For comparison, I have the Atma-Sphere M60s with V-Cap copper Teflon coupling caps, Caddock resistor package upgrade, and power supply boost. The only thing M60s does better than the Cherry 180s is in the treble, it is smoother and more extended. I guess the OTL design is responsible for this. However, Cherry 180 has better soundstaging, imaging, macrodynamics, and bass extension. In fact, the dynamics and bass extension can be startling. Microdyanmics are similar for both amps. I know the M60 only puts out only 60 watts, but I'm not over driving them in my system, and play my speakers to similar volume levels when comparing the two amps. At high volumes, the Cherrys just runs circles around the M60s as it should given the difference in power rating. The Cherrys are the quietest tube amp I have ever heard, equaling the best SS amps in this regard. No tube hiss even with your ear right up against the speaker. No transformer hum, unless you put your ear right on the transformer can. Jet black background when the music is playing.
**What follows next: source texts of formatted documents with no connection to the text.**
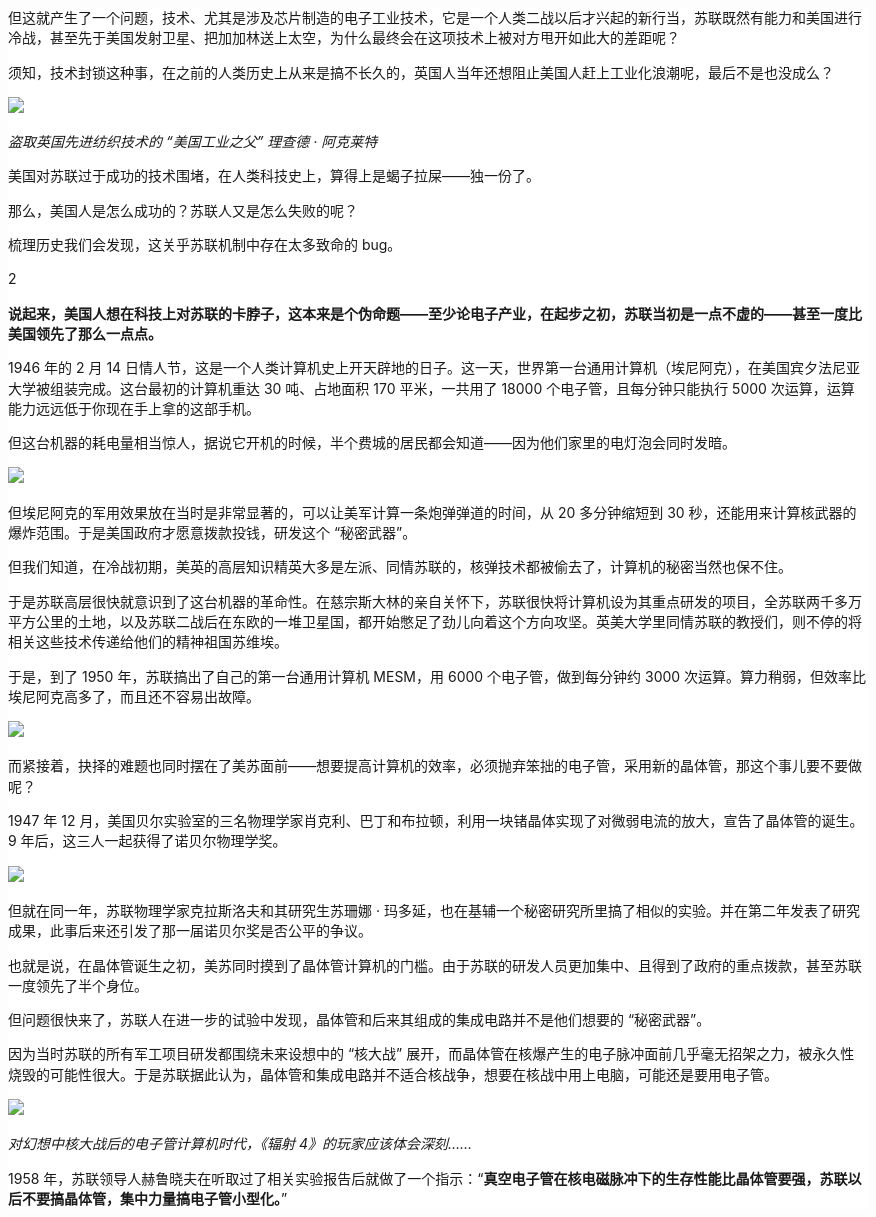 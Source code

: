 但这就产生了一个问题，技术、尤其是涉及芯片制造的电子工业技术，它是一个人类二战以后才兴起的新行当，苏联既然有能力和美国进行冷战，甚至先于美国发射卫星、把加加林送上太空，为什么最终会在这项技术上被对方甩开如此大的差距呢？

须知，技术封锁这种事，在之前的人类历史上从来是搞不长久的，英国人当年还想阻止美国人赶上工业化浪潮呢，最后不是也没成么？

![](https://mmbiz.qpic.cn/mmbiz_jpg/w4y0aHCbBZx8uebHLUw0SknsnYGcDrUj7ueichE9odF7UjGFNWUXHJKVD7fMPcHSyGj5MvDGZdMiaZ9WNB8d9CqA/640?wx_fmt=jpeg)

_盗取英国先进纺织技术的 “美国工业之父” 理查德 · 阿克莱特_

美国对苏联过于成功的技术围堵，在人类科技史上，算得上是蝎子拉屎——独一份了。

那么，美国人是怎么成功的？苏联人又是怎么失败的呢？

梳理历史我们会发现，这关乎苏联机制中存在太多致命的 bug。  

  

2

  

**说起来，美国人想在科技上对苏联的卡脖子，这本来是个伪命题——至少论电子产业，在起步之初，苏联当初是一点不虚的——甚至一度比美国领先了那么一点点。**

1946 年的 2 月 14 日情人节，这是一个人类计算机史上开天辟地的日子。这一天，世界第一台通用计算机（埃尼阿克），在美国宾夕法尼亚大学被组装完成。这台最初的计算机重达 30 吨、占地面积 170 平米，一共用了 18000 个电子管，且每分钟只能执行 5000 次运算，运算能力远远低于你现在手上拿的这部手机。

但这台机器的耗电量相当惊人，据说它开机的时候，半个费城的居民都会知道——因为他们家里的电灯泡会同时发暗。

![](https://mmbiz.qpic.cn/mmbiz_png/w4y0aHCbBZx8uebHLUw0SknsnYGcDrUjQev4bo2VP97Fib89SH0otzGACwcKicwTYkJGxXKDuOic3QCGOXk6iaw7zQ/640?wx_fmt=png)

但埃尼阿克的军用效果放在当时是非常显著的，可以让美军计算一条炮弹弹道的时间，从 20 多分钟缩短到 30 秒，还能用来计算核武器的爆炸范围。于是美国政府才愿意拨款投钱，研发这个 “秘密武器”。

但我们知道，在冷战初期，美英的高层知识精英大多是左派、同情苏联的，核弹技术都被偷去了，计算机的秘密当然也保不住。

于是苏联高层很快就意识到了这台机器的革命性。在慈宗斯大林的亲自关怀下，苏联很快将计算机设为其重点研发的项目，全苏联两千多万平方公里的土地，以及苏联二战后在东欧的一堆卫星国，都开始憋足了劲儿向着这个方向攻坚。英美大学里同情苏联的教授们，则不停的将相关这些技术传递给他们的精神祖国苏维埃。

于是，到了 1950 年，苏联搞出了自己的第一台通用计算机 MESM，用 6000 个电子管，做到每分钟约 3000 次运算。算力稍弱，但效率比埃尼阿克高多了，而且还不容易出故障。

![](https://mmbiz.qpic.cn/mmbiz_jpg/w4y0aHCbBZx8uebHLUw0SknsnYGcDrUjYbtPuaAzYcdicichVBTOsVSiaKpfwWYNYozf3HicicWH94E3aXRjv4ROPtA/640?wx_fmt=jpeg)

而紧接着，抉择的难题也同时摆在了美苏面前——想要提高计算机的效率，必须抛弃笨拙的电子管，采用新的晶体管，那这个事儿要不要做呢？

1947 年 12 月，美国贝尔实验室的三名物理学家肖克利、巴丁和布拉顿，利用一块锗晶体实现了对微弱电流的放大，宣告了晶体管的诞生。9 年后，这三人一起获得了诺贝尔物理学奖。

![](https://mmbiz.qpic.cn/mmbiz_jpg/w4y0aHCbBZx8uebHLUw0SknsnYGcDrUjEq70X3wuQL9zeAcia920AgQhEToEzia8ro5PyeD3NPyW2H0LdoyB4L1Q/640?wx_fmt=jpeg)

但就在同一年，苏联物理学家克拉斯洛夫和其研究生苏珊娜 · 玛多延，也在基辅一个秘密研究所里搞了相似的实验。并在第二年发表了研究成果，此事后来还引发了那一届诺贝尔奖是否公平的争议。

也就是说，在晶体管诞生之初，美苏同时摸到了晶体管计算机的门槛。由于苏联的研发人员更加集中、且得到了政府的重点拨款，甚至苏联一度领先了半个身位。

但问题很快来了，苏联人在进一步的试验中发现，晶体管和后来其组成的集成电路并不是他们想要的 “秘密武器”。

因为当时苏联的所有军工项目研发都围绕未来设想中的 “核大战” 展开，而晶体管在核爆产生的电子脉冲面前几乎毫无招架之力，被永久性烧毁的可能性很大。于是苏联据此认为，晶体管和集成电路并不适合核战争，想要在核战中用上电脑，可能还是要用电子管。

![](https://mmbiz.qpic.cn/mmbiz_jpg/w4y0aHCbBZx8uebHLUw0SknsnYGcDrUjxyvEZOpnJ20jfc2BXKTjvDlKuspHIRSfUDqrrc6nmFCiaI1ZLZBiaozw/640?wx_fmt=jpeg)

_对幻想中核大战后的电子管计算机时代，《辐射 4》的玩家应该体会深刻……_

1958 年，苏联领导人赫鲁晓夫在听取过了相关实验报告后就做了一个指示：“**真空电子管在核电磁脉冲下的生存性能比晶体管要强，苏联以后不要搞晶体管，集中力量搞电子管小型化。**”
The sweet spot is with the Cherry 180s, not the Black Beauties. They won't clip until about 240 watts, which isn't that far off from 300 watts. And the Cherrys are a lot less in price. The fact that you can use KT88s with the Black Beauties suggests the circuitry between the two amps isn't that different. I like the KT88 because there are so many brands out there to try. With KT120s, you're stuck with one brand.
The Cherrys are very versatile in that you can tweak the bias and feedback to make it gel with your system the way you want it. I prefer bias setting around 100 to 110 mA and feedback at vintage setting(~20 dB feedback). And, it can drive the Apogee Scintilla, as it was designed to. How many tube amps do you know under $10K, or over, that can drive 1 ohm impedance of the Scintilla? This amp can cover all genre of music.
This amp has potential to become one of the greats in audio, an amp to hold onto for the rest of your life. The thing that holds it back, IMHO, is the parts quality of the amp. Some of the parts in the stock amp are...well surprisingly pedestrian and should not be in an amp in this price range. Just couple of simple tweaks (eg, changing output coupling caps, ditching the stock volume pot by going direct or replacing it with stepped resistor attenuator, etc) will do wonders.
I agree with Teajay in that Bob's amp sound lies somewhere between ARC and CJ and can be tweaked to approach either side of the spectrum.